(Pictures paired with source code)
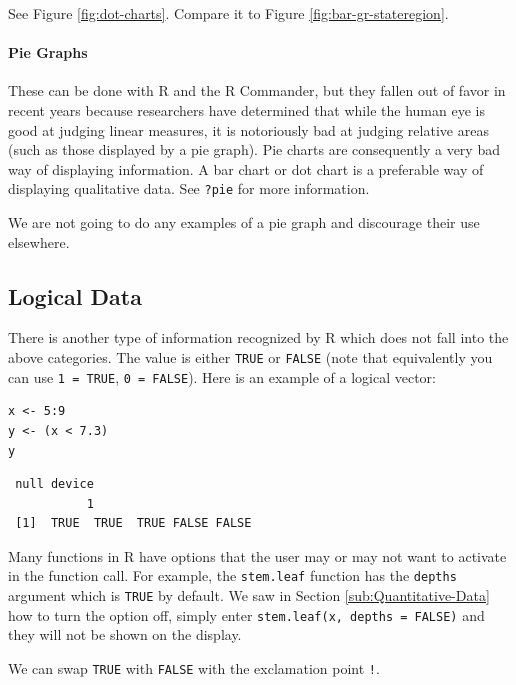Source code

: \documentclass[captions=tableheading]{scrbook}
\begin{document}
\begin{example}
See Figure \ref{fig:dot-charts}. Compare it to Figure \ref{fig:bar-gr-stateregion}.

\end{example}

\paragraph*{Pie Graphs}
\label{par:Pie-Graphs}

These can be done with \textsf{R} and the \textsf{R} Commander, but they fallen out of favor in recent years because researchers have determined that while the human eye is good at judging linear measures, it is notoriously bad at judging relative areas (such as those displayed by a pie graph). Pie charts are consequently a very bad way of displaying information. A bar chart or dot chart is a preferable way of displaying qualitative data. See \texttt{?pie} for more information.

We are not going to do any examples of a pie graph and discourage their use elsewhere. 
\subsection{Logical Data}
\label{sec-3-1-5}

\label{sub:Logical-Data}

There is another type of information recognized by \textsf{R} which does not fall into the above categories. The value is either \texttt{TRUE} or \texttt{FALSE} (note that equivalently you can use \texttt{1 = TRUE}, \texttt{0 = FALSE}). Here is an example of a logical vector:


\begin{verbatim}
x <- 5:9
y <- (x < 7.3)
y
\end{verbatim}

\begin{verbatim}
 null device 
           1
 [1]  TRUE  TRUE  TRUE FALSE FALSE
\end{verbatim}

Many functions in \textsf{R} have options that the user may or may not want to activate in the function call. For example, the \texttt{stem.leaf} function has the \texttt{depths} argument which is \texttt{TRUE} by default. We saw in Section \ref{sub:Quantitative-Data} how to turn the option off, simply enter \texttt{stem.leaf(x, depths = FALSE)} and they will not be shown on the display.

We can swap \texttt{TRUE} with \texttt{FALSE} with the exclamation point \texttt{!}.
\end{document}
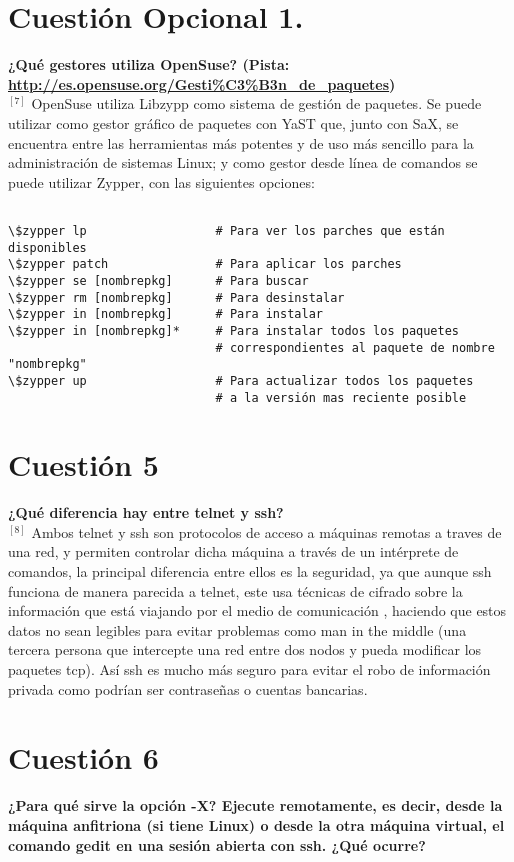 \documentclass[a4paper, 11pt]{article} %
\begin{document}
\section{Cuestión Opcional 1.}
\textbf{¿Qué gestores utiliza OpenSuse? (Pista: \url{http://es.opensuse.org/Gesti\%C3\%B3n_de_paquetes})}\\

$^{[7]}$ OpenSuse utiliza Libzypp como sistema de gestión de paquetes. Se puede utilizar como gestor gráfico de paquetes con YaST que, junto con SaX, se encuentra entre las herramientas más potentes y de uso más sencillo para la administración de sistemas Linux; y como gestor desde línea de comandos se puede utilizar Zypper, con las siguientes opciones:
\begin{verbatim}

\$zypper lp                  # Para ver los parches que están disponibles
\$zypper patch               # Para aplicar los parches
\$zypper se [nombrepkg]      # Para buscar 
\$zypper rm [nombrepkg]      # Para desinstalar
\$zypper in [nombrepkg]      # Para instalar
\$zypper in [nombrepkg]*     # Para instalar todos los paquetes
                             # correspondientes al paquete de nombre "nombrepkg"
\$zypper up                  # Para actualizar todos los paquetes
                             # a la versión mas reciente posible
\end{verbatim}



\section{Cuestión 5}
\textbf{¿Qué diferencia hay entre telnet y ssh?}\\

$^{[8]}$ Ambos telnet y ssh son protocolos de acceso a máquinas remotas a traves de una red, y permiten controlar dicha máquina a través de un intérprete de comandos, la principal diferencia entre ellos es la seguridad, ya que aunque ssh funciona de manera parecida a telnet, este usa técnicas de cifrado sobre la información que está viajando por el medio de comunicación , haciendo que estos datos no sean legibles para evitar problemas como man in the middle (una tercera persona que intercepte una red entre dos nodos y pueda modificar los paquetes tcp). Así ssh es mucho más seguro para evitar el robo de información privada como podrían ser contraseñas o cuentas bancarias.


\section{Cuestión 6}
\textbf{¿Para qué sirve la opción -X? Ejecute remotamente, es decir, desde la máquina anfitriona (si tiene Linux) o desde la otra máquina virtual, el comando gedit en una sesión abierta con ssh. ¿Qué ocurre?}\\
\end{document}
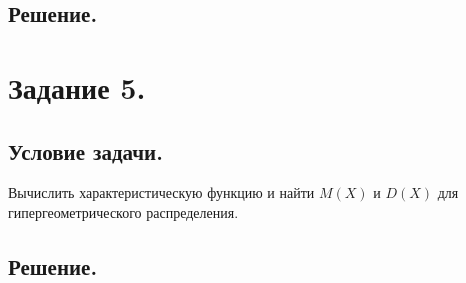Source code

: \documentclass[a4paper, 12pt]{article}
\begin{document}
    \subsection{Решение.}



    \section{Задание 5.}
    \subsection{Условие задачи.}
    Вычислить характеристическую функцию и найти $M(X)$ и $D(X)$ для
    гипергеометрического распределения.


    \subsection{Решение.}
\end{document}
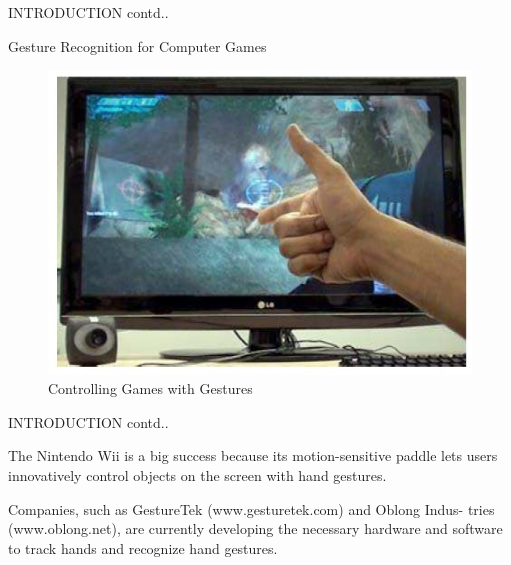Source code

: \documentclass{beamer}
\begin{document}
\begin{frame}{INTRODUCTION contd..}
\begin{block}{Gesture Recognition for Computer Games } 



\begin{figure}
\begin{center}
\includegraphics[scale=0.3]{images/game.jpg}
\caption{Controlling Games with Gestures }
\end{center}
\end{figure}

\end{block}
\end{frame}
\begin{frame}{INTRODUCTION contd..}
\begin{block}{}


The Nintendo Wii is a big success because its motion-sensitive paddle lets users innovatively
control objects on the screen with hand gestures.
\end{block}
  \vspace{0.5cm}
 \begin{block}{}
Companies, such as GestureTek (www.gesturetek.com) and Oblong Indus-
tries (www.oblong.net), are currently developing the necessary hardware and software to track
hands and recognize hand gestures.
\end{block}
 \vspace{0.5cm}

\end{frame}
\end{document}
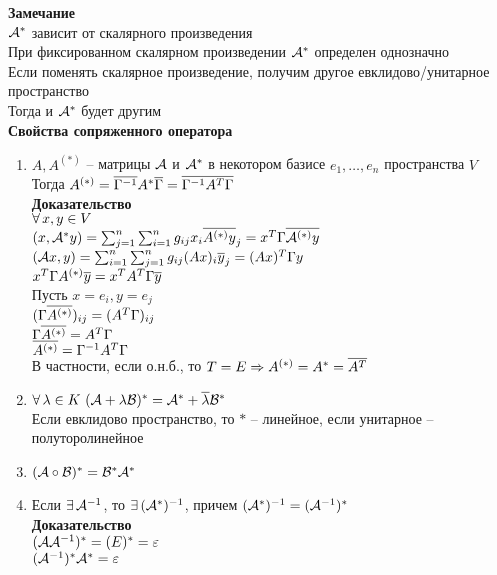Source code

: \documentclass[12pt]{article}
\begin{document}
\textbf{Замечание}\\
$\mathcal{A}^*$ зависит от скалярного произведения\\
При фиксированном скалярном произведении $\mathcal{A}^*$ определен однозначно\\
Если поменять скалярное произведение, получим другое евклидово/унитарное пространство\\
Тогда и $\mathcal{A}^*$ будет другим\\
\textbf{Свойства сопряженного оператора}
\begin{enumerate}
    \item $A, A^{(*)}$ -- матрицы $\mathcal{A}$ и $\mathcal{A}^*$ в некотором базисе $e_1, \ldots, e_n$ пространства $V$\\
        Тогда $A^{(*)} = \overline {\Gamma^{-1}} A^* \overline \Gamma = \overline{\Gamma^{-1} A^T \Gamma}$\\
        \textbf{Доказательство}\\
        $\forall\, x, y \in V$\\
        $(x, \mathcal{A}^* y) = \sum_{j=1}^n \sum_{i=1}^n g_{ij} x_i \overline{A^{(*)} y}_j = x^T \Gamma \overline{\mathcal{A}^{(*)} y}$\\
        $(\mathcal{A} x, y) = \sum_{i=1}^n \sum_{j=1}^n g_{ij} (A x)_i \overline{y}_j = (A x)^T \Gamma y $\\
        $x^T \Gamma A^{(*)} \overline y = x^T A^T \Gamma \overline y $\\
        Пусть $x = e_i, y = e_j$\\
        $( \Gamma \overline{A^{(*)}})_{ij} = (A^T \Gamma)_{ij} $\\
        $ \Gamma \overline{A^{(*)}} = A^T \Gamma $\\
        $ \overline{A^{(*)}} = \Gamma^{-1}A^T \Gamma $\\
        В частности, если о.н.б., то $T = E \Rightarrow A^{(*)} = A^* = \overline{A^T} $
    \item $\forall\, \lambda \in K\ (\mathcal{A} + \lambda\mathcal{B})^* = \mathcal{A}^* + \overline \lambda \mathcal{B}^* $\\
        Если евклидово пространство, то $*$ -- линейное, если унитарное -- полуторолинейное
    \item $(\mathcal{A} \circ \mathcal{B})^* = \mathcal{B}^* \mathcal{A}^*$\\
    \item Если $\exists\, \mathcal{A}^{-1}$, то $\exists\, (\mathcal{A}^*)^{-1}$, причем $(\mathcal{A}^*)^{-1} = (\mathcal{A}^{-1})^* $\\
        \textbf{Доказательство}\\
        $(\mathcal{A} \mathcal{A}^{-1})^* = (E)^* = \varepsilon $\\
        $(\mathcal{A}^{-1})^* \mathcal{A}^* = \varepsilon $\\

\end{enumerate}
\end{document}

EXERCISE OBJECTIVE: The records above should be repeated exactly, with no pictures in the copy.

OUTPUT OF THE TASK:
Source code

: \documentclass[captions=tableheading]{scrbook}
\begin{document}
\begin{example}
See Figure \ref{fig:dot-charts}. Compare it to Figure \ref{fig:bar-gr-stateregion}.

\end{example}

\paragraph*{Pie Graphs}
\label{par:Pie-Graphs}

These can be done with \textsf{R} and the \textsf{R} Commander, but they fallen out of favor in recent years because researchers have determined that while the human eye is good at judging linear measures, it is notoriously bad at judging relative areas (such as those displayed by a pie graph). Pie charts are consequently a very bad way of displaying information. A bar chart or dot chart is a preferable way of displaying qualitative data. See \texttt{?pie} for more information.

We are not going to do any examples of a pie graph and discourage their use elsewhere. 
\subsection{Logical Data}
\label{sec-3-1-5}

\label{sub:Logical-Data}

There is another type of information recognized by \textsf{R} which does not fall into the above categories. The value is either \texttt{TRUE} or \texttt{FALSE} (note that equivalently you can use \texttt{1 = TRUE}, \texttt{0 = FALSE}). Here is an example of a logical vector:


\begin{verbatim}
x <- 5:9
y <- (x < 7.3)
y
\end{verbatim}

\begin{verbatim}
 null device 
           1
 [1]  TRUE  TRUE  TRUE FALSE FALSE
\end{verbatim}

Many functions in \textsf{R} have options that the user may or may not want to activate in the function call. For example, the \texttt{stem.leaf} function has the \texttt{depths} argument which is \texttt{TRUE} by default. We saw in Section \ref{sub:Quantitative-Data} how to turn the option off, simply enter \texttt{stem.leaf(x, depths = FALSE)} and they will not be shown on the display.

We can swap \texttt{TRUE} with \texttt{FALSE} with the exclamation point \texttt{!}.
\end{document}
 \documentclass[a4paper, 11pt]{article} %
\begin{document}
\section{Cuestión Opcional 1.}
\textbf{¿Qué gestores utiliza OpenSuse? (Pista: \url{http://es.opensuse.org/Gesti\%C3\%B3n_de_paquetes})}\\

$^{[7]}$ OpenSuse utiliza Libzypp como sistema de gestión de paquetes. Se puede utilizar como gestor gráfico de paquetes con YaST que, junto con SaX, se encuentra entre las herramientas más potentes y de uso más sencillo para la administración de sistemas Linux; y como gestor desde línea de comandos se puede utilizar Zypper, con las siguientes opciones:
\begin{verbatim}

\$zypper lp                  # Para ver los parches que están disponibles
\$zypper patch               # Para aplicar los parches
\$zypper se [nombrepkg]      # Para buscar 
\$zypper rm [nombrepkg]      # Para desinstalar
\$zypper in [nombrepkg]      # Para instalar
\$zypper in [nombrepkg]*     # Para instalar todos los paquetes
                             # correspondientes al paquete de nombre "nombrepkg"
\$zypper up                  # Para actualizar todos los paquetes
                             # a la versión mas reciente posible
\end{verbatim}



\section{Cuestión 5}
\textbf{¿Qué diferencia hay entre telnet y ssh?}\\

$^{[8]}$ Ambos telnet y ssh son protocolos de acceso a máquinas remotas a traves de una red, y permiten controlar dicha máquina a través de un intérprete de comandos, la principal diferencia entre ellos es la seguridad, ya que aunque ssh funciona de manera parecida a telnet, este usa técnicas de cifrado sobre la información que está viajando por el medio de comunicación , haciendo que estos datos no sean legibles para evitar problemas como man in the middle (una tercera persona que intercepte una red entre dos nodos y pueda modificar los paquetes tcp). Así ssh es mucho más seguro para evitar el robo de información privada como podrían ser contraseñas o cuentas bancarias.


\section{Cuestión 6}
\textbf{¿Para qué sirve la opción -X? Ejecute remotamente, es decir, desde la máquina anfitriona (si tiene Linux) o desde la otra máquina virtual, el comando gedit en una sesión abierta con ssh. ¿Qué ocurre?}\\
\end{document}
Source code

: \documentclass[a4paper, 12pt]{article}
\begin{document}
    \subsection{Решение.}



    \section{Задание 5.}
    \subsection{Условие задачи.}
    Вычислить характеристическую функцию и найти $M(X)$ и $D(X)$ для
    гипергеометрического распределения.


    \subsection{Решение.}
\end{document}
Source code

: \documentclass{beamer}
\begin{document}
\begin{frame}{INTRODUCTION contd..}
\begin{block}{Gesture Recognition for Computer Games } 



\begin{figure}
\begin{center}
\includegraphics[scale=0.3]{images/game.jpg}
\caption{Controlling Games with Gestures }
\end{center}
\end{figure}

\end{block}
\end{frame}
\begin{frame}{INTRODUCTION contd..}
\begin{block}{}


The Nintendo Wii is a big success because its motion-sensitive paddle lets users innovatively
control objects on the screen with hand gestures.
\end{block}
  \vspace{0.5cm}
 \begin{block}{}
Companies, such as GestureTek (www.gesturetek.com) and Oblong Indus-
tries (www.oblong.net), are currently developing the necessary hardware and software to track
hands and recognize hand gestures.
\end{block}
 \vspace{0.5cm}

\end{frame}
\end{document}
Source code

: \documentclass[12pt]{article}
\begin{document}
\textbf{Замечание}\\
$\mathcal{A}^*$ зависит от скалярного произведения\\
При фиксированном скалярном произведении $\mathcal{A}^*$ определен однозначно\\
Если поменять скалярное произведение, получим другое евклидово/унитарное пространство\\
Тогда и $\mathcal{A}^*$ будет другим\\
\textbf{Свойства сопряженного оператора}
\begin{enumerate}
    \item $A, A^{(*)}$ -- матрицы $\mathcal{A}$ и $\mathcal{A}^*$ в некотором базисе $e_1, \ldots, e_n$ пространства $V$\\
        Тогда $A^{(*)} = \overline {\Gamma^{-1}} A^* \overline \Gamma = \overline{\Gamma^{-1} A^T \Gamma}$\\
        \textbf{Доказательство}\\
        $\forall\, x, y \in V$\\
        $(x, \mathcal{A}^* y) = \sum_{j=1}^n \sum_{i=1}^n g_{ij} x_i \overline{A^{(*)} y}_j = x^T \Gamma \overline{\mathcal{A}^{(*)} y}$\\
        $(\mathcal{A} x, y) = \sum_{i=1}^n \sum_{j=1}^n g_{ij} (A x)_i \overline{y}_j = (A x)^T \Gamma y $\\
        $x^T \Gamma A^{(*)} \overline y = x^T A^T \Gamma \overline y $\\
        Пусть $x = e_i, y = e_j$\\
        $( \Gamma \overline{A^{(*)}})_{ij} = (A^T \Gamma)_{ij} $\\
        $ \Gamma \overline{A^{(*)}} = A^T \Gamma $\\
        $ \overline{A^{(*)}} = \Gamma^{-1}A^T \Gamma $\\
        В частности, если о.н.б., то $T = E \Rightarrow A^{(*)} = A^* = \overline{A^T} $
    \item $\forall\, \lambda \in K\ (\mathcal{A} + \lambda\mathcal{B})^* = \mathcal{A}^* + \overline \lambda \mathcal{B}^* $\\
        Если евклидово пространство, то $*$ -- линейное, если унитарное -- полуторолинейное
    \item $(\mathcal{A} \circ \mathcal{B})^* = \mathcal{B}^* \mathcal{A}^*$\\
    \item Если $\exists\, \mathcal{A}^{-1}$, то $\exists\, (\mathcal{A}^*)^{-1}$, причем $(\mathcal{A}^*)^{-1} = (\mathcal{A}^{-1})^* $\\
        \textbf{Доказательство}\\
        $(\mathcal{A} \mathcal{A}^{-1})^* = (E)^* = \varepsilon $\\
        $(\mathcal{A}^{-1})^* \mathcal{A}^* = \varepsilon $\\

\end{enumerate}
\end{document}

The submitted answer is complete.